Items from a dataset:
------------
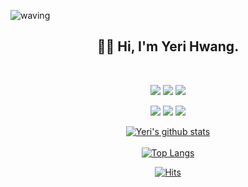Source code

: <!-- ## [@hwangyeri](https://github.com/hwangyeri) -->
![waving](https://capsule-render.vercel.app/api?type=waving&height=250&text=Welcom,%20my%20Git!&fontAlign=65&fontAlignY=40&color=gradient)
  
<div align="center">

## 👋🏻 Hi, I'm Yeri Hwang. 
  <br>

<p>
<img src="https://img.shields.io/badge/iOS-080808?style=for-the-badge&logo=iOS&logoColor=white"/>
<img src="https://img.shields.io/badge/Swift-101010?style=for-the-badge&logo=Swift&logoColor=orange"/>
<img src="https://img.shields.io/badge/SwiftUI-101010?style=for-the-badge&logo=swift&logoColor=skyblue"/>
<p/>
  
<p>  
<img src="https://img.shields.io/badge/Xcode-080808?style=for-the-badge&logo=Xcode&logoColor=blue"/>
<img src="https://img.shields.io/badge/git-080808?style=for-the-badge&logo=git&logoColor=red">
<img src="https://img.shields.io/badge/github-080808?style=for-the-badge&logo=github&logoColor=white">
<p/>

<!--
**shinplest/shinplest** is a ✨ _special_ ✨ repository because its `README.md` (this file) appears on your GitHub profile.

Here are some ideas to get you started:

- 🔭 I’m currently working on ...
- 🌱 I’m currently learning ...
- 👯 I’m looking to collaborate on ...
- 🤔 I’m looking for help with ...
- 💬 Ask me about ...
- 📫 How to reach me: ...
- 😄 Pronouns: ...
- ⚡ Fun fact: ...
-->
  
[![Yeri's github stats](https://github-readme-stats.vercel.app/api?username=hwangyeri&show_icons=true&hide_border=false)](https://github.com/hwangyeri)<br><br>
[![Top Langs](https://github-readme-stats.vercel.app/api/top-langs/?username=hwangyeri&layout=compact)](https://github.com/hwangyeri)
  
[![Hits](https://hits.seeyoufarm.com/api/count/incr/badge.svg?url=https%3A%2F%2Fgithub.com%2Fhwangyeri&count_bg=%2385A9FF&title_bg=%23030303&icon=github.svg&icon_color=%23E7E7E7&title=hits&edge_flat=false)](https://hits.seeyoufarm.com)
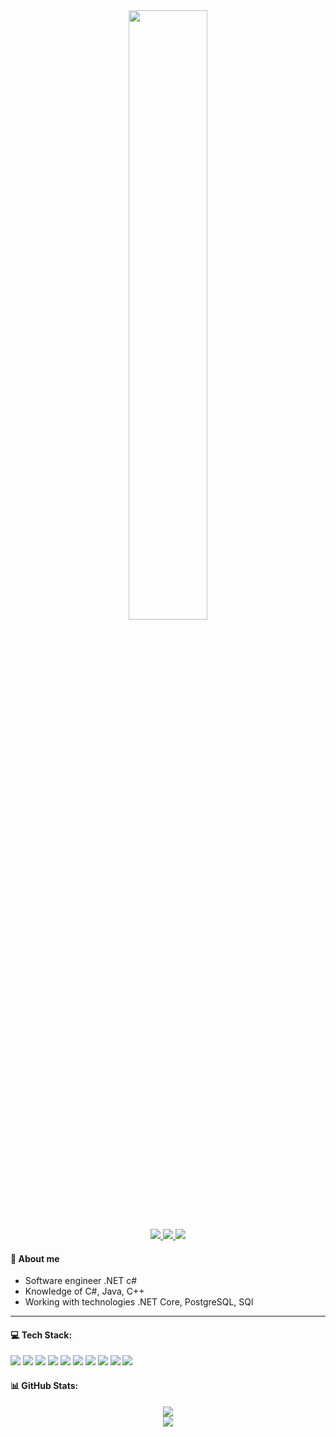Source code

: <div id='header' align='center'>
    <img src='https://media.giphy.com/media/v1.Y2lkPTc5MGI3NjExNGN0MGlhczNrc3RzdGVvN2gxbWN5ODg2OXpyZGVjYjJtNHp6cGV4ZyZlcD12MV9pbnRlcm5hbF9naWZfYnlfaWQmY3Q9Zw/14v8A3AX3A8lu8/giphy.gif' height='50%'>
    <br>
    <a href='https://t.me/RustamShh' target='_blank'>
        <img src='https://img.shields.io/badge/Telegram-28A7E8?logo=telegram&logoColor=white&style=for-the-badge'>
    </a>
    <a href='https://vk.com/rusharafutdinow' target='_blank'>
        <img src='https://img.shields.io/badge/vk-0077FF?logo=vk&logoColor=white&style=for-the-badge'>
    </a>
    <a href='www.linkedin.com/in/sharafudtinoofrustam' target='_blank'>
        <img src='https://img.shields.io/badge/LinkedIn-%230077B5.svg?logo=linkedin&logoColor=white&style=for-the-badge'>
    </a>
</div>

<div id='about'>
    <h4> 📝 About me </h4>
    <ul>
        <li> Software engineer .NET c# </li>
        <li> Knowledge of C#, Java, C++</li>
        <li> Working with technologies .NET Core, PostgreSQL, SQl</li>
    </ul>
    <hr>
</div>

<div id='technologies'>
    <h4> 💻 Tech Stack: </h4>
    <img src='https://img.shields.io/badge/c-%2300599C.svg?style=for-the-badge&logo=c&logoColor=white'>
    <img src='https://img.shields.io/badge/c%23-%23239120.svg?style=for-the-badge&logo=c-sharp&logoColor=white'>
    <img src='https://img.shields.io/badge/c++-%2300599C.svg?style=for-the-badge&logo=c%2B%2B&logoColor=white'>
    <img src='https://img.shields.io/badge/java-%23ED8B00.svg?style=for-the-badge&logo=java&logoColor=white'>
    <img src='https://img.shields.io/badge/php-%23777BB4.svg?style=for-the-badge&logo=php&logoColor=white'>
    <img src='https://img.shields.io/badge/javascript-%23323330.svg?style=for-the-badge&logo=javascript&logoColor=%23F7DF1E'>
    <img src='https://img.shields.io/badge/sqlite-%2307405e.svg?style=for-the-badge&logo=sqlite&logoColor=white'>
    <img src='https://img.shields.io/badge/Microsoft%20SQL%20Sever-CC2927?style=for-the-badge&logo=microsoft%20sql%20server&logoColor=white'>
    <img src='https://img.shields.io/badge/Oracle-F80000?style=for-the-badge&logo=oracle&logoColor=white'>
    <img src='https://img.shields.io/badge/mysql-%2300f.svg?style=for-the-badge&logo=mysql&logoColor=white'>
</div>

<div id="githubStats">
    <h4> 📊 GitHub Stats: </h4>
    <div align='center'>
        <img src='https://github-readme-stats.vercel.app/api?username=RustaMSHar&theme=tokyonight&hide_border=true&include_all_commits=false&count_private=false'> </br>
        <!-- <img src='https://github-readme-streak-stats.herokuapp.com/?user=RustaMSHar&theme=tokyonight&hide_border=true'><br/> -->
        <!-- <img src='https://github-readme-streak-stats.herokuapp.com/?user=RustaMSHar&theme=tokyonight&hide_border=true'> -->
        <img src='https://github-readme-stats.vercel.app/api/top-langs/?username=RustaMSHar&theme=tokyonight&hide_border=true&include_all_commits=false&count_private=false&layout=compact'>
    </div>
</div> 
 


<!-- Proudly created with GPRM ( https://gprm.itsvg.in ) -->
------------
What you are asked to do: Could you transcribe the records above exactly, leaving every picture out?

Solution:
Source code

: <!-- ## [@hwangyeri](https://github.com/hwangyeri) -->
![waving](https://capsule-render.vercel.app/api?type=waving&height=250&text=Welcom,%20my%20Git!&fontAlign=65&fontAlignY=40&color=gradient)
  
<div align="center">

## 👋🏻 Hi, I'm Yeri Hwang. 
  <br>

<p>
<img src="https://img.shields.io/badge/iOS-080808?style=for-the-badge&logo=iOS&logoColor=white"/>
<img src="https://img.shields.io/badge/Swift-101010?style=for-the-badge&logo=Swift&logoColor=orange"/>
<img src="https://img.shields.io/badge/SwiftUI-101010?style=for-the-badge&logo=swift&logoColor=skyblue"/>
<p/>
  
<p>  
<img src="https://img.shields.io/badge/Xcode-080808?style=for-the-badge&logo=Xcode&logoColor=blue"/>
<img src="https://img.shields.io/badge/git-080808?style=for-the-badge&logo=git&logoColor=red">
<img src="https://img.shields.io/badge/github-080808?style=for-the-badge&logo=github&logoColor=white">
<p/>

<!--
**shinplest/shinplest** is a ✨ _special_ ✨ repository because its `README.md` (this file) appears on your GitHub profile.

Here are some ideas to get you started:

- 🔭 I’m currently working on ...
- 🌱 I’m currently learning ...
- 👯 I’m looking to collaborate on ...
- 🤔 I’m looking for help with ...
- 💬 Ask me about ...
- 📫 How to reach me: ...
- 😄 Pronouns: ...
- ⚡ Fun fact: ...
-->
  
[![Yeri's github stats](https://github-readme-stats.vercel.app/api?username=hwangyeri&show_icons=true&hide_border=false)](https://github.com/hwangyeri)<br><br>
[![Top Langs](https://github-readme-stats.vercel.app/api/top-langs/?username=hwangyeri&layout=compact)](https://github.com/hwangyeri)
  
[![Hits](https://hits.seeyoufarm.com/api/count/incr/badge.svg?url=https%3A%2F%2Fgithub.com%2Fhwangyeri&count_bg=%2385A9FF&title_bg=%23030303&icon=github.svg&icon_color=%23E7E7E7&title=hits&edge_flat=false)](https://hits.seeyoufarm.com)
Source code

: <div id='header' align='center'>
    <img src='https://media.giphy.com/media/v1.Y2lkPTc5MGI3NjExNGN0MGlhczNrc3RzdGVvN2gxbWN5ODg2OXpyZGVjYjJtNHp6cGV4ZyZlcD12MV9pbnRlcm5hbF9naWZfYnlfaWQmY3Q9Zw/14v8A3AX3A8lu8/giphy.gif' height='50%'>
    <br>
    <a href='https://t.me/RustamShh' target='_blank'>
        <img src='https://img.shields.io/badge/Telegram-28A7E8?logo=telegram&logoColor=white&style=for-the-badge'>
    </a>
    <a href='https://vk.com/rusharafutdinow' target='_blank'>
        <img src='https://img.shields.io/badge/vk-0077FF?logo=vk&logoColor=white&style=for-the-badge'>
    </a>
    <a href='www.linkedin.com/in/sharafudtinoofrustam' target='_blank'>
        <img src='https://img.shields.io/badge/LinkedIn-%230077B5.svg?logo=linkedin&logoColor=white&style=for-the-badge'>
    </a>
</div>

<div id='about'>
    <h4> 📝 About me </h4>
    <ul>
        <li> Software engineer .NET c# </li>
        <li> Knowledge of C#, Java, C++</li>
        <li> Working with technologies .NET Core, PostgreSQL, SQl</li>
    </ul>
    <hr>
</div>

<div id='technologies'>
    <h4> 💻 Tech Stack: </h4>
    <img src='https://img.shields.io/badge/c-%2300599C.svg?style=for-the-badge&logo=c&logoColor=white'>
    <img src='https://img.shields.io/badge/c%23-%23239120.svg?style=for-the-badge&logo=c-sharp&logoColor=white'>
    <img src='https://img.shields.io/badge/c++-%2300599C.svg?style=for-the-badge&logo=c%2B%2B&logoColor=white'>
    <img src='https://img.shields.io/badge/java-%23ED8B00.svg?style=for-the-badge&logo=java&logoColor=white'>
    <img src='https://img.shields.io/badge/php-%23777BB4.svg?style=for-the-badge&logo=php&logoColor=white'>
    <img src='https://img.shields.io/badge/javascript-%23323330.svg?style=for-the-badge&logo=javascript&logoColor=%23F7DF1E'>
    <img src='https://img.shields.io/badge/sqlite-%2307405e.svg?style=for-the-badge&logo=sqlite&logoColor=white'>
    <img src='https://img.shields.io/badge/Microsoft%20SQL%20Sever-CC2927?style=for-the-badge&logo=microsoft%20sql%20server&logoColor=white'>
    <img src='https://img.shields.io/badge/Oracle-F80000?style=for-the-badge&logo=oracle&logoColor=white'>
    <img src='https://img.shields.io/badge/mysql-%2300f.svg?style=for-the-badge&logo=mysql&logoColor=white'>
</div>

<div id="githubStats">
    <h4> 📊 GitHub Stats: </h4>
    <div align='center'>
        <img src='https://github-readme-stats.vercel.app/api?username=RustaMSHar&theme=tokyonight&hide_border=true&include_all_commits=false&count_private=false'> </br>
        <!-- <img src='https://github-readme-streak-stats.herokuapp.com/?user=RustaMSHar&theme=tokyonight&hide_border=true'><br/> -->
        <!-- <img src='https://github-readme-streak-stats.herokuapp.com/?user=RustaMSHar&theme=tokyonight&hide_border=true'> -->
        <img src='https://github-readme-stats.vercel.app/api/top-langs/?username=RustaMSHar&theme=tokyonight&hide_border=true&include_all_commits=false&count_private=false&layout=compact'>
    </div>
</div> 
 


<!-- Proudly created with GPRM ( https://gprm.itsvg.in ) -->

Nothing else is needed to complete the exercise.